Gloriously cool and sunny. A doe grazing at the other end of the yard stiffens and cocks her ears at a crow call—a sure sign she has a fawn.
American crow
The tall tulip tree has burst its buds—shining green nubbins against the deep blue. Two crows chase a raven, diving, jeering themselves on.
I dreamt I was awoken by the first phoebe of spring. Instead, snowflakes blossom on my coat, and two crows argue back and forth.
Crows call through the fog. I open my book to a haiku about crows calling through fog. Having melted a bit, the snow is again a blank page.
Today the icy snowpack can just support my weight. Crows down at the end of the field remind me of Twitter: two’s company, three’s a mob.

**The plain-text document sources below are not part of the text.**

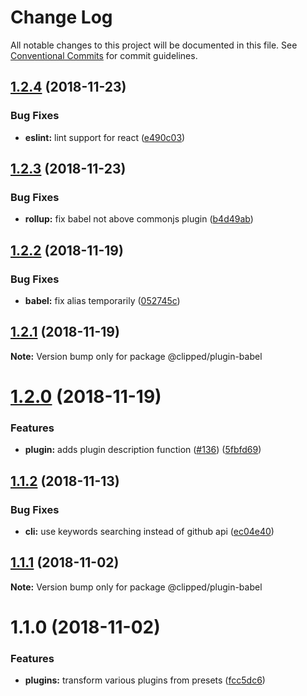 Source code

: # Change Log

All notable changes to this project will be documented in this file.
See [Conventional Commits](https://conventionalcommits.org) for commit guidelines.

## [1.2.4](https://github.com/clippedjs/clipped/compare/@clipped/plugin-babel@1.2.3...@clipped/plugin-babel@1.2.4) (2018-11-23)


### Bug Fixes

* **eslint:** lint support for react ([e490c03](https://github.com/clippedjs/clipped/commit/e490c03))





## [1.2.3](https://github.com/clippedjs/clipped/compare/@clipped/plugin-babel@1.2.2...@clipped/plugin-babel@1.2.3) (2018-11-23)


### Bug Fixes

* **rollup:** fix babel not above commonjs plugin ([b4d49ab](https://github.com/clippedjs/clipped/commit/b4d49ab))





## [1.2.2](https://github.com/clippedjs/clipped/compare/@clipped/plugin-babel@1.2.1...@clipped/plugin-babel@1.2.2) (2018-11-19)


### Bug Fixes

* **babel:** fix alias temporarily ([052745c](https://github.com/clippedjs/clipped/commit/052745c))





## [1.2.1](https://github.com/clippedjs/clipped/compare/@clipped/plugin-babel@1.2.0...@clipped/plugin-babel@1.2.1) (2018-11-19)

**Note:** Version bump only for package @clipped/plugin-babel





# [1.2.0](https://github.com/clippedjs/clipped/compare/@clipped/plugin-babel@1.1.2...@clipped/plugin-babel@1.2.0) (2018-11-19)


### Features

* **plugin:** adds plugin description function ([#136](https://github.com/clippedjs/clipped/issues/136)) ([5fbfd69](https://github.com/clippedjs/clipped/commit/5fbfd69))





<a name="1.1.2"></a>
## [1.1.2](https://github.com/clippedjs/clipped/compare/@clipped/plugin-babel@1.1.1...@clipped/plugin-babel@1.1.2) (2018-11-13)


### Bug Fixes

* **cli:** use keywords searching instead of github api ([ec04e40](https://github.com/clippedjs/clipped/commit/ec04e40))





<a name="1.1.1"></a>
## [1.1.1](https://github.com/clippedjs/clipped/compare/@clipped/plugin-babel@1.1.0...@clipped/plugin-babel@1.1.1) (2018-11-02)

**Note:** Version bump only for package @clipped/plugin-babel





<a name="1.1.0"></a>
# 1.1.0 (2018-11-02)


### Features

* **plugins:** transform various plugins from presets ([fcc5dc6](https://github.com/clippedjs/clipped/commit/fcc5dc6))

A corvid morning: crow, raven, and jay under a heavy gray sky. The half-cooing, half-scolding sound of gray squirrels in courtship.

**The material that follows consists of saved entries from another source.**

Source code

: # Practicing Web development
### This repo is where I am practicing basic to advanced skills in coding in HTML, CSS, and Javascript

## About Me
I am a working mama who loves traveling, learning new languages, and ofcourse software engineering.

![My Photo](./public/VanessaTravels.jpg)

In one direction, the waxy chatter of goldfinches; in the other, a mob of crows. I go in before the sun comes out—my legs are too cold.
Over at the neighbors’, a chainsaw whines and grumbles through a tree, waves of noise rising and falling like the years. A distant crow.
Cold and damp. The distant rumble of the heating oil truck’s diesel engine coming up the hollow. Voices of crows. Voices of children.
Cold and gloomy, but the yard seethes with birds: juncos, cardinals, wren. A hundred yards away, a hawk sits on a limb, bedeviled by crows.
The fog is a bad magician. Each time it lifts, it reveals the same trees and snow, the same skinny squirrels, the same two crows jeering.
Fine snow settling over everything. From up in the woods, strange, high-pitched cries. Two crows fly off. The snow thickens.
Winter’s back. You can see it in the dash of snow and thick crust of clouds, hear it in the train’s horn and the querulous cries of crows.
Mackerel clouds above then across the sun like a face consumed by worry lines. The caws of a crow echo off the thawed and refrozen hillside.